Share

Bagian 6

Author: Puziyuuri
last update Last Updated: 2025-04-21 07:42:37

Pintu telah terbuka sempurna, menampilkan pertunjukkan memalukan di sofa.Tangisan histeris Riana seketika memenuhi udara. Agung merangsek masuk, menyeret Aldino dan menghajarnya. Mira bergegas mengejar, mencegah Agung bertindak lebih jauh.

"Agung, jangan kau pukul calon cucu menantuku!"

"Bu! Dia sudah melecehkan putriku!"

"Belum tentu, bisa saja mereka suka sama suka!"

Agung dan Mira terus berdebat. Riana hanya bisa terduduk di lantai sambil terisak-isak. Kiria menghela napas berat. Dia menutup pintu dan menguncinya sebelum aib keluarga mereka menjadi konsumsi para penghuni apartemen lain.

Kiria mengambil pakaian yang berserakan di lantai dan melemparkannya kepada Kanania. Selanjutnya, dia mendekati Riana dan memeluk erat sang ibu. Sementara itu, Kanania yang mendapat lemparan pakaian pun tersadar. Gadis itu menangis histeris.

"Ayah, jangan pukul Kak Al! Ini bukan salah Kak Al!" jeritnya dengan air mata bercucuran.

Tinju Agung menghantam tembok. Dia mengalihkan pandangan pada putri bungsunya. Tatapan dengan sorot mata penuh kekecewaan tergambar jelas.

"Apa ayah seburuk itu mendidikmu, Nia?" tanyanya dengan suara berat yang bergetar hebat.

Tangisan Kanania dan Riana mendadak terhenti. Keheningan menyergap membuat suhu udara terasa turun drastis. Lama mereka semua terjebak dalam kesunyian yang mencekam, hingga akhirnya Agung menghela napas berat.

"Ayo kita bicarakan masalah ini sampai tuntas," desahnya berat.

"Ayah, kami dijebak! Kami hanya korban," cerocos Kanania setelah melihat ayahnya sudah tak seemosi sebelumnnya.

Tatapan Agung sedikit melunak.
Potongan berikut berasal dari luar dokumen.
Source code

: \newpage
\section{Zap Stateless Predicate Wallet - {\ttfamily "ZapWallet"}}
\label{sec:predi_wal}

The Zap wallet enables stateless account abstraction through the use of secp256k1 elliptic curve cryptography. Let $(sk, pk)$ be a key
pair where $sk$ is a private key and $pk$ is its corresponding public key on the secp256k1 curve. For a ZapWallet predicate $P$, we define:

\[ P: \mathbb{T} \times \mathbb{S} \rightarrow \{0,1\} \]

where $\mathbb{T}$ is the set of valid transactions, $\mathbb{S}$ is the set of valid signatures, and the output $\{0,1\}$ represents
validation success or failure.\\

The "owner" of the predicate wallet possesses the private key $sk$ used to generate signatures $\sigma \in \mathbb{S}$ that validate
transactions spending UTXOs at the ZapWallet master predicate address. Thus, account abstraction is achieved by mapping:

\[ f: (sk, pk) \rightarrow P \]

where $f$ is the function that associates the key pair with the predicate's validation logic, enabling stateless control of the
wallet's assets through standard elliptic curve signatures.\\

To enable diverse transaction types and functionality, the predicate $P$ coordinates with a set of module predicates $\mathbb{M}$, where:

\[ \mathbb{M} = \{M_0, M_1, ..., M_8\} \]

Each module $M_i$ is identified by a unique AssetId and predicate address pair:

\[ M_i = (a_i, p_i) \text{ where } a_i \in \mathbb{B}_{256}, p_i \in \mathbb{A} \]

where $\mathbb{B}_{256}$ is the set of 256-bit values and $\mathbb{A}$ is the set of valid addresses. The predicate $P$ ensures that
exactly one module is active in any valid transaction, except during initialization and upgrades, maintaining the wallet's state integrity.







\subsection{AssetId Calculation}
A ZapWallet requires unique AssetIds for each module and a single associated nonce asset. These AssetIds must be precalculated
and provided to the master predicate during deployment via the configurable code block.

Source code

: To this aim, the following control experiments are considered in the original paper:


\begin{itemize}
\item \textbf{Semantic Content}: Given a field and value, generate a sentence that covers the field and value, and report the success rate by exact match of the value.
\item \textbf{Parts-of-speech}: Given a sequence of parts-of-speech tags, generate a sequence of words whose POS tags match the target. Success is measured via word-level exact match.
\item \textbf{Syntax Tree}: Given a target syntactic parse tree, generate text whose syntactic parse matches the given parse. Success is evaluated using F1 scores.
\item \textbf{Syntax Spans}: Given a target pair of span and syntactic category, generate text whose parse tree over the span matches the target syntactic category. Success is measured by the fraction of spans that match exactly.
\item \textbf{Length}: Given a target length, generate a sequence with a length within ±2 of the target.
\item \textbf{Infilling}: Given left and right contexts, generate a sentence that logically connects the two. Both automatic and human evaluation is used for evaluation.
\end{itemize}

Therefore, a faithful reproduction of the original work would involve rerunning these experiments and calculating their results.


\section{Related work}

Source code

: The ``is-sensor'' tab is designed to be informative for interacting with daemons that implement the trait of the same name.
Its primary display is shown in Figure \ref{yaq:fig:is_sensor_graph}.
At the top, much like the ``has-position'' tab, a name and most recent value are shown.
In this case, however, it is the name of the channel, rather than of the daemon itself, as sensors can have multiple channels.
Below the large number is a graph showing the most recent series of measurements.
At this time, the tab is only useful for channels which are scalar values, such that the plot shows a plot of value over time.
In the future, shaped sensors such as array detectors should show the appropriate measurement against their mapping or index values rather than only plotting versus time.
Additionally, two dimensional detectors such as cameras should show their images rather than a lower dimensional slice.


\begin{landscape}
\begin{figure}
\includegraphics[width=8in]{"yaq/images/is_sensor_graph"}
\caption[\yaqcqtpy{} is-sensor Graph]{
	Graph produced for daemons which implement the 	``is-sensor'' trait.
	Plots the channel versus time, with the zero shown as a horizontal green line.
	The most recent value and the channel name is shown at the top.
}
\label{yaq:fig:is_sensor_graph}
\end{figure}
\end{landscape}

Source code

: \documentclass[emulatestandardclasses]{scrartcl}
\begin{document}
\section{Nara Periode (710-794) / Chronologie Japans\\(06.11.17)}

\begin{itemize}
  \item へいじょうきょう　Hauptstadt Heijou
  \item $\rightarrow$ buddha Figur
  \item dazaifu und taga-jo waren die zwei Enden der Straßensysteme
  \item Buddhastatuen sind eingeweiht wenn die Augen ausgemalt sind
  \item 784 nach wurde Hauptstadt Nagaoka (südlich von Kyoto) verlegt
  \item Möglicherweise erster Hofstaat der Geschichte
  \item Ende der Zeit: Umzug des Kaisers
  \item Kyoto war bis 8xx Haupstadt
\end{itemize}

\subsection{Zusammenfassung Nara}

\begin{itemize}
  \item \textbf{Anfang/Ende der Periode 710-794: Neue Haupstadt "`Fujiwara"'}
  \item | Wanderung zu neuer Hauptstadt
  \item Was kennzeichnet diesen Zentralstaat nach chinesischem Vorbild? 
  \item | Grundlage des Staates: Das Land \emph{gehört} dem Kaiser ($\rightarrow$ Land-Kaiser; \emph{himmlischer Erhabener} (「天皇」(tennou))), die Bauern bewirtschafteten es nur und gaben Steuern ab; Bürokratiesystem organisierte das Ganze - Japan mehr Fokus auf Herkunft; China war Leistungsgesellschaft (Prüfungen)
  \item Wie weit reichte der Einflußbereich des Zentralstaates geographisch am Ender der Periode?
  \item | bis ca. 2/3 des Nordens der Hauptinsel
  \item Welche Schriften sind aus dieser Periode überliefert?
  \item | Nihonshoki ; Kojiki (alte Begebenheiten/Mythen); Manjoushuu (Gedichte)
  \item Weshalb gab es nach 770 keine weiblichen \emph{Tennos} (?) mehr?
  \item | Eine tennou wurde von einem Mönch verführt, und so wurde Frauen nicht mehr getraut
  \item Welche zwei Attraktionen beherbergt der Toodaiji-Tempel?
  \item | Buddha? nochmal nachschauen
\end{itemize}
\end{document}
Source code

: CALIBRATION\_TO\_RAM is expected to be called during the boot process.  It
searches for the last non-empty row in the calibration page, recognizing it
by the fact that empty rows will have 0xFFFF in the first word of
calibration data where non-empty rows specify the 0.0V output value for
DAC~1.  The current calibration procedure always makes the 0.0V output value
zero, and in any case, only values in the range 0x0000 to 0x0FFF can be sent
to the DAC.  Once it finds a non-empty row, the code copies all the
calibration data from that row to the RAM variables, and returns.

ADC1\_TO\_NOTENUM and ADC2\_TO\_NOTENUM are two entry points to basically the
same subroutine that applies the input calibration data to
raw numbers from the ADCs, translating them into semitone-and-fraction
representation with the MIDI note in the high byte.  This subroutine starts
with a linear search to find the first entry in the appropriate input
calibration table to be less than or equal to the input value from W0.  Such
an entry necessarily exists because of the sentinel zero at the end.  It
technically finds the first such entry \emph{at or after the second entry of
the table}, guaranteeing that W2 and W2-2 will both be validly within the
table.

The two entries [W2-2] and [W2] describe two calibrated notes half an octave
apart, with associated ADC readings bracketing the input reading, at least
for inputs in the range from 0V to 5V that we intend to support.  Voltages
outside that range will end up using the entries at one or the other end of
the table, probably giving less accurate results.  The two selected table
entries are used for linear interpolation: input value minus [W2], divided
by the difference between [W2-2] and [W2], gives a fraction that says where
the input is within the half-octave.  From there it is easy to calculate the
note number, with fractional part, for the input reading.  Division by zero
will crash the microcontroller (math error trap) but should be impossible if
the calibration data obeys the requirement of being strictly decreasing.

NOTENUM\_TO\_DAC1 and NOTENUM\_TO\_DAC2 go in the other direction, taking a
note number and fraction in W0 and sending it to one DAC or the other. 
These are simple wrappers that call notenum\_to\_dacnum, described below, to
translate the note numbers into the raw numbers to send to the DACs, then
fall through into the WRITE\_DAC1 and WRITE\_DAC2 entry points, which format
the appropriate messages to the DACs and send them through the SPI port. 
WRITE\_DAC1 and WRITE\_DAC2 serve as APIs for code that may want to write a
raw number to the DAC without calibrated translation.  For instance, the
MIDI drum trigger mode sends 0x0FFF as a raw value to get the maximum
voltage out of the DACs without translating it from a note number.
Kanania melihatnya sebagai kesempatan. Selanjutnya, dia pun mulai menjelaskan tentang jebakan yang dimaksud. Kanania mengaku telah diberikan obat oleh teman-teman Aldino yang jail hingga mereka terperangkap dalam situasi memalukan itu.

"Dengar itu! Mereka hanya dijebak. Tidak mungkin cucuku menggatal!" seru Mira berapi-api.

"Tadi, katanya suka sama suka, tapi sekarang tidak mungkin menggatal. Dasar nenek tidak konsisten!" gerutu Kiria dalam hati.

Agung menghela napas dan mengusap wajah lelahnya. Sementara itu, Riani kembali terisak, lalu memeluk Kanania, mengeluhkan nasib putrinya yang malang. Kiria melirik sinis Aldino, dia mengumpati lelaki itu dalam hati.

"DIjebak teman Aldino? Mana mungkin! Pasti si Aldino berengs*k ini juga turut serta dalam rencana! Adikku ini benar-benar lugu atau bodoh?"

"Saya akan bertanggung jawab, Om," celetuk Aldino tiba-tiba memecah keheningan.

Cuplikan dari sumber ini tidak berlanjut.